» **WHAT IS BEING ASKED**
Find the line with "This only happens" in the entries below. Repeat it, every following line, and the line with "cases in order", exactly and with nothing added.

Data records:
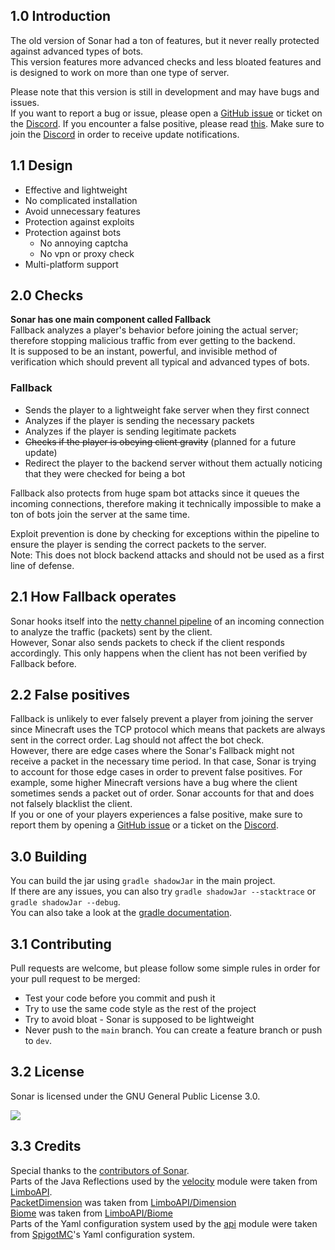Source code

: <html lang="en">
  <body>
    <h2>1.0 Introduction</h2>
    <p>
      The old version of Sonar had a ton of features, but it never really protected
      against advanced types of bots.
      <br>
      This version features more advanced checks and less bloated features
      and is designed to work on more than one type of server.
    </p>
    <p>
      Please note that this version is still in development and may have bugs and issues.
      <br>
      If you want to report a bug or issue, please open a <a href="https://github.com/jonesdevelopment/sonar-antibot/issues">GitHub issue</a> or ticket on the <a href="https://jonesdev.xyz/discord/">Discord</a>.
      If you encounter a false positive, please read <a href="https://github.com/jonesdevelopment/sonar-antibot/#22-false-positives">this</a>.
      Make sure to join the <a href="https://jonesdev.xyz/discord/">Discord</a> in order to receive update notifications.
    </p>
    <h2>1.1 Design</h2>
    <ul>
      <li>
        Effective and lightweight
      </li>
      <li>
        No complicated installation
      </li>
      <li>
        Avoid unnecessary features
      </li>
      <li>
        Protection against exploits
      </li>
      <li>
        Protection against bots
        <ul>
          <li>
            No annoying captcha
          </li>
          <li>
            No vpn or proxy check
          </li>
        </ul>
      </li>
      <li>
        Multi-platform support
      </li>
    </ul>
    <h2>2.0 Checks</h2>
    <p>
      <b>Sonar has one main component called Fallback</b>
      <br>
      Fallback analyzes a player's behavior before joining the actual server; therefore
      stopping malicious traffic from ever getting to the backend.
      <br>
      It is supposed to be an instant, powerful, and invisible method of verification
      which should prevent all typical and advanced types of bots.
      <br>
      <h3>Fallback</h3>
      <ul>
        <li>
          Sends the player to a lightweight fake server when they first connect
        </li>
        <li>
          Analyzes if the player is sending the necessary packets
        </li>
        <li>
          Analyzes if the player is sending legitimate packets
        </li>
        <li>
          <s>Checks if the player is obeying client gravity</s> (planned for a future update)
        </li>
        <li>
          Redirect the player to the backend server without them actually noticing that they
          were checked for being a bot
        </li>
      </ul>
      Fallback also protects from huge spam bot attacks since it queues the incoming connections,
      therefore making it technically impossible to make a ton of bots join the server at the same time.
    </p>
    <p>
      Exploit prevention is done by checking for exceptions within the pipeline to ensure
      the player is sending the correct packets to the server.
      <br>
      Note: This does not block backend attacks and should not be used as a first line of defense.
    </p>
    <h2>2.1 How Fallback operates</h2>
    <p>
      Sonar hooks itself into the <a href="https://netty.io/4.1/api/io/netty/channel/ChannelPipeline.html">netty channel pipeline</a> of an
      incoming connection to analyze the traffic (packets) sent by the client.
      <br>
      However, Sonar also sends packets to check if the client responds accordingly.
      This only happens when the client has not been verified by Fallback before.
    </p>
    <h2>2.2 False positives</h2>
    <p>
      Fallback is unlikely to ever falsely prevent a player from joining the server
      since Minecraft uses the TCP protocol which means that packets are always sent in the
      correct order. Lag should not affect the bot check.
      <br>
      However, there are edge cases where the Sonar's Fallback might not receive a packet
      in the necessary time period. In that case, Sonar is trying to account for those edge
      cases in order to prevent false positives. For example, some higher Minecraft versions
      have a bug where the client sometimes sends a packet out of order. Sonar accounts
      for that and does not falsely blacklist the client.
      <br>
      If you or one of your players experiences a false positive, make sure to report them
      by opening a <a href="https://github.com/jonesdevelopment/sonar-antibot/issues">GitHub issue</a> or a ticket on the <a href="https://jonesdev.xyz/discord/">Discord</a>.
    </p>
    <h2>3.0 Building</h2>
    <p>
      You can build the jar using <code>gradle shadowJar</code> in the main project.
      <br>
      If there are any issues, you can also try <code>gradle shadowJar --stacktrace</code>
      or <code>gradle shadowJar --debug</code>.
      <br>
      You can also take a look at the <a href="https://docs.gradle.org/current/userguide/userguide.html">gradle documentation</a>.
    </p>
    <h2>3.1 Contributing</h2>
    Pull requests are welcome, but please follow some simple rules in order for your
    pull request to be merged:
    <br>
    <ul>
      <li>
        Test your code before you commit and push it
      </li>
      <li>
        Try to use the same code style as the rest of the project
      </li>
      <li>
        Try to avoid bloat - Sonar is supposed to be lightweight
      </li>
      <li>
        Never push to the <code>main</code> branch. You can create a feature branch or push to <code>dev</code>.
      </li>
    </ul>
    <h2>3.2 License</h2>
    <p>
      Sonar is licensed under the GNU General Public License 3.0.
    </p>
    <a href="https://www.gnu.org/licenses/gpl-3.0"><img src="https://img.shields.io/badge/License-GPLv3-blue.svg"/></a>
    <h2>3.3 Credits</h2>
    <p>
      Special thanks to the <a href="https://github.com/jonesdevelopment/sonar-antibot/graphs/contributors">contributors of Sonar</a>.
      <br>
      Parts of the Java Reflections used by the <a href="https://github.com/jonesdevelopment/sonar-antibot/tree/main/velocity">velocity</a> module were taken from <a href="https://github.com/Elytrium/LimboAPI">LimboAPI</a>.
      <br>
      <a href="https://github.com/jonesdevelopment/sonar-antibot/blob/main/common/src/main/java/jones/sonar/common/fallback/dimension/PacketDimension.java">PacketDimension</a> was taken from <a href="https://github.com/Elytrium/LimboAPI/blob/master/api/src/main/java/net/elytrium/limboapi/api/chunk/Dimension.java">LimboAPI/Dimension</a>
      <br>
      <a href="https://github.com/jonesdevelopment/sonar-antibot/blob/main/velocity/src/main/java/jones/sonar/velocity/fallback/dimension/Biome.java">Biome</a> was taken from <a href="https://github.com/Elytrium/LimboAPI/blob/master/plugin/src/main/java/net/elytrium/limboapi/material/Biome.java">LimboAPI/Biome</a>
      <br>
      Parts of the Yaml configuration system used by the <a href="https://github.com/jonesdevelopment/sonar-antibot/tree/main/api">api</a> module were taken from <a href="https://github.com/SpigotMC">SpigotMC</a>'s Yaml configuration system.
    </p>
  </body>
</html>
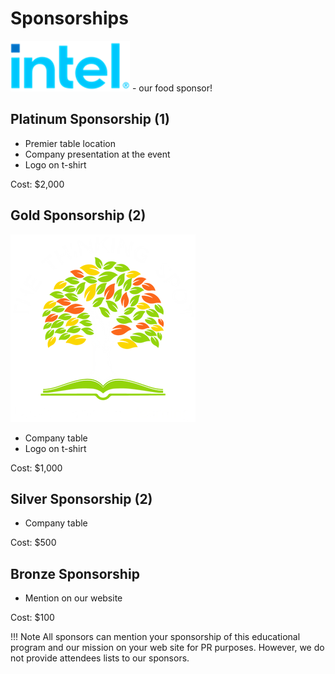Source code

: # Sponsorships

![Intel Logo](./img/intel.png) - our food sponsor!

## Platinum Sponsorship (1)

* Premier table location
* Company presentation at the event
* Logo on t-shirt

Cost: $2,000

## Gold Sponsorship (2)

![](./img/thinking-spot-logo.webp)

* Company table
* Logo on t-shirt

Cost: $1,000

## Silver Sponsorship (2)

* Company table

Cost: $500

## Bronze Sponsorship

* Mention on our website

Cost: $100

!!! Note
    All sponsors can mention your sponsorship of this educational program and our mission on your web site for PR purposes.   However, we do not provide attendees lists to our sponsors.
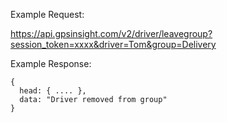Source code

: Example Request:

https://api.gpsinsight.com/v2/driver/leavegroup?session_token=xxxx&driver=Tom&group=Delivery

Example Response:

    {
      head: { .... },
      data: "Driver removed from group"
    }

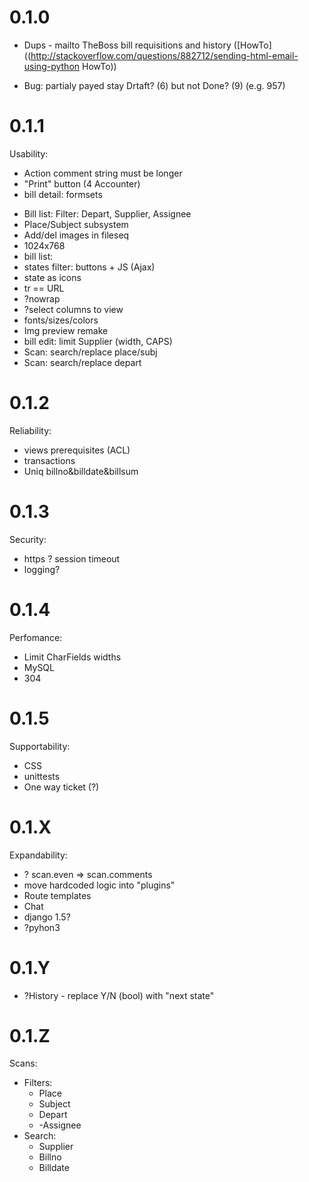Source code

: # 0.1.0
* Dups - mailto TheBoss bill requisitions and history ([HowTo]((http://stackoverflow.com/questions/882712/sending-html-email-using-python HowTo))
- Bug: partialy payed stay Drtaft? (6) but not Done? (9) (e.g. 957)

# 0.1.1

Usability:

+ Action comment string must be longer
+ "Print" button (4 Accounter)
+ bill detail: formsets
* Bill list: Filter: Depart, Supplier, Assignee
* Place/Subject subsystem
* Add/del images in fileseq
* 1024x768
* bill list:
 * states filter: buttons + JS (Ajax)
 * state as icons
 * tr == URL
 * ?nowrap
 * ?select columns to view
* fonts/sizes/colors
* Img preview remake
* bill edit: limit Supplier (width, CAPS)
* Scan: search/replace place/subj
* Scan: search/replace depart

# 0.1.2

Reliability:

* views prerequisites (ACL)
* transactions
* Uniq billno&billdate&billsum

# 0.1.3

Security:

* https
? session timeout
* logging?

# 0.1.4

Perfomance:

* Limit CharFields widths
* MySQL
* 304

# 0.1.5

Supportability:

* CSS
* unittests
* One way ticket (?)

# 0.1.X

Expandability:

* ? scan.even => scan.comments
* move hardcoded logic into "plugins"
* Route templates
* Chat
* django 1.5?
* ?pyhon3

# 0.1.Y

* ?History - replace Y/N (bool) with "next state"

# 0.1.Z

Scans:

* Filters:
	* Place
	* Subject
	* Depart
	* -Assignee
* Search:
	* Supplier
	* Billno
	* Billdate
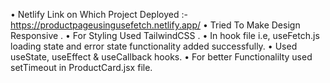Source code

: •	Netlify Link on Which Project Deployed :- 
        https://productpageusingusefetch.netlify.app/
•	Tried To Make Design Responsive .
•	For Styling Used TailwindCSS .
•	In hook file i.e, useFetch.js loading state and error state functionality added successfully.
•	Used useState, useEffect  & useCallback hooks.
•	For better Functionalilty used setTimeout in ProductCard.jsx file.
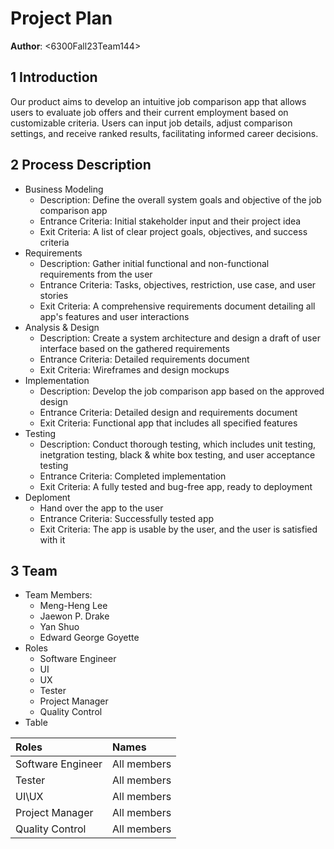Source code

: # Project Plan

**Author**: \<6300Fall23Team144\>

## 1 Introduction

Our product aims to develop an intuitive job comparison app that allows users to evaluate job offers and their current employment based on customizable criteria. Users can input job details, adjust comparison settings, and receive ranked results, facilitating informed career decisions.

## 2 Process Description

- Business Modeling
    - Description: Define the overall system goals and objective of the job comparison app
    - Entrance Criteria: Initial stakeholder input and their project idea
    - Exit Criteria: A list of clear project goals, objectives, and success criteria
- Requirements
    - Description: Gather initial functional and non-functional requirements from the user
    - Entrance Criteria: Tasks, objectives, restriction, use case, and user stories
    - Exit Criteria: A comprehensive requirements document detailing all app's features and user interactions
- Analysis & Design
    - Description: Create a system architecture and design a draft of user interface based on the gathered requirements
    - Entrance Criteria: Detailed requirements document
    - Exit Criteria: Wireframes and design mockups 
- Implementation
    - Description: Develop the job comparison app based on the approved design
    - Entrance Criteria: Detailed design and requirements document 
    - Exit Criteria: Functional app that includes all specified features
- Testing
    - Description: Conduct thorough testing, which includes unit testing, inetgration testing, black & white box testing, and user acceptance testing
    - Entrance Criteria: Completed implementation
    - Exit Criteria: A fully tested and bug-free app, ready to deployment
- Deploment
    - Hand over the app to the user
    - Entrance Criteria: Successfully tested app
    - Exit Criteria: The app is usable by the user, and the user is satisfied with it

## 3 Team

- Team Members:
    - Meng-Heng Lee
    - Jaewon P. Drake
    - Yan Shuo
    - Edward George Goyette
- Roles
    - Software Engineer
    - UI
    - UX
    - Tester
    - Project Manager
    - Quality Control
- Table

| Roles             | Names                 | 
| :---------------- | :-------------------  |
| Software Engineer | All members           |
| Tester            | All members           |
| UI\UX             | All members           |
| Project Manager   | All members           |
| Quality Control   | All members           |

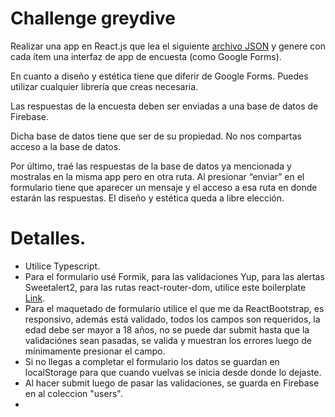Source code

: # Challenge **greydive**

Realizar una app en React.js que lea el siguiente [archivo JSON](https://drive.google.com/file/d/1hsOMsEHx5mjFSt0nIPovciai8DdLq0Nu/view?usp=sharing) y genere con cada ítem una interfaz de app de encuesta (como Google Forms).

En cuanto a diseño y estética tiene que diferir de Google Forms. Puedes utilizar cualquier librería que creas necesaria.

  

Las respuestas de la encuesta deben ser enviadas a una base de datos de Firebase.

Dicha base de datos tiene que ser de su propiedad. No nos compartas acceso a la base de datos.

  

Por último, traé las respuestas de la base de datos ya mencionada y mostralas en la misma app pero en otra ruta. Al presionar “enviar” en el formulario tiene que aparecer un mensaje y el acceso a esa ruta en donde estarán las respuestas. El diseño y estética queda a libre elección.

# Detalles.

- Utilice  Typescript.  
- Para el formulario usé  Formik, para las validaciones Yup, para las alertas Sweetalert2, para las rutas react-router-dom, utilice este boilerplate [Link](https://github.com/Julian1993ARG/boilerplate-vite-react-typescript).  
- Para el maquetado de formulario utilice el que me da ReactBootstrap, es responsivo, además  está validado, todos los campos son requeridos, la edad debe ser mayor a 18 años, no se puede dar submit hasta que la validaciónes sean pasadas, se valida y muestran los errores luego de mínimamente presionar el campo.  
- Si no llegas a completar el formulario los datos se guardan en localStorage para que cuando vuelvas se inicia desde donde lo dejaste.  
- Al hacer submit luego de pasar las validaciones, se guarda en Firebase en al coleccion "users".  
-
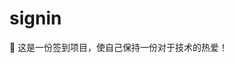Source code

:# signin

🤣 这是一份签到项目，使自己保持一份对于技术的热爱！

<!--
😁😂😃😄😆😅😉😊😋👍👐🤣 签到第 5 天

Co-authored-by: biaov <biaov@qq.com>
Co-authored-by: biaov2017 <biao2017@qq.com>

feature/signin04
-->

» **RESPONSE TO THE EXERCISE**
      This only happens when the client has not been verified by Fallback before.
    </p>
    <h2>2.2 False positives</h2>
    <p>
      Fallback is unlikely to ever falsely prevent a player from joining the server
      since Minecraft uses the TCP protocol which means that packets are always sent in the
      correct order. Lag should not affect the bot check.
      <br>
      However, there are edge cases where the Sonar's Fallback might not receive a packet
      in the necessary time period. In that case, Sonar is trying to account for those edge
      cases in order to prevent false positives. For example, some higher Minecraft versions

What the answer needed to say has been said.